Mao was born to a successful peasant farmer (whom he loathed) in Hunan Province, fought in the revolution of 1910, and attended the Hunan Normal School until 1918. He was a voracious reader, happiest where there was plenty of food and plenty of books. He fancied himself a Great Hero, who strongly resembled Nietzsche's Superman:

Everything outside their nature, such as restrictions and constraints, must be swept away by the great strength in their nature ... When Great Heroes give full play to their impulses, they are magnificently powerful, stormy and invincible. Their power is like a hurricane arising from a deep gorge, and like a sex-maniac on heat and prowling for a lover ... there is no way to stop them.

Mao was outgoing, convivial, but quick-tempered, while his personal habits struck some as simple and down to earth (Mitter 2013) and others as slovenly (Chang and Halliday 2005). He was an utterly committed revolutionary who "demanded a complete overturning of 'heaven and earth'" (Mitter 2013).  His violent clashes with his father led him to leave home to become a political journalist. His attitude towards death (of others) bordered on the surreal:

Human beings are endowed with the sense of curiosity.

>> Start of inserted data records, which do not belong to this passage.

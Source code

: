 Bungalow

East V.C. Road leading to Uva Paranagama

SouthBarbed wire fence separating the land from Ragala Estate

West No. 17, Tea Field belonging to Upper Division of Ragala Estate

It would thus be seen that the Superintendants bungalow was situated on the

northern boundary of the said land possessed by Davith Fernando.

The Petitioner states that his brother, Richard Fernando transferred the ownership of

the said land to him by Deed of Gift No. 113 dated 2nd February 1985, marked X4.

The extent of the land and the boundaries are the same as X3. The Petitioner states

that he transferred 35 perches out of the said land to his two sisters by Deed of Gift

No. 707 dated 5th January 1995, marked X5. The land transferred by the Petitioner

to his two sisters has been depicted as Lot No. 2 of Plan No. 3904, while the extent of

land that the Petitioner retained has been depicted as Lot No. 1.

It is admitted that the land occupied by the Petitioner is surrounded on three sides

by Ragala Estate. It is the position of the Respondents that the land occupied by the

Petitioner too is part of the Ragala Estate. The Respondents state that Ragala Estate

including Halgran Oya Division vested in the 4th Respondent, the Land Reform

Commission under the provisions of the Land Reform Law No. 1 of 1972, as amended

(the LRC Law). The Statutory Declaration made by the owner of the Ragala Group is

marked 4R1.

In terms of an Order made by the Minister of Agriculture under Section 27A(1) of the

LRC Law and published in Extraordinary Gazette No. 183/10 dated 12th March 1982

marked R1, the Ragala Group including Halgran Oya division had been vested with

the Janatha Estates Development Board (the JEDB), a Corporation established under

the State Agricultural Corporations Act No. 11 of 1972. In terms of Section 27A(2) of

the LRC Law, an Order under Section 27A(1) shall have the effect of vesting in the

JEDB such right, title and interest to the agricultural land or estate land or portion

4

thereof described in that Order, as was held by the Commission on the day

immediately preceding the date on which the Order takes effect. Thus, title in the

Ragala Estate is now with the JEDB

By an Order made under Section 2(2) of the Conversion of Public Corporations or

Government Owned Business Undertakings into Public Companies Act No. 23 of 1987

Why should we treat death differently? Don't we want to experience strange things? Death is the strangest thing, which you will never experience if you go on living ... Some are afraid of it because the change comes too drastically. But I think this is the most wonderful thing: where else in this world can we find such a fantastic and drastic change?

On the evidence, Mao relished satisfying people's curiosity.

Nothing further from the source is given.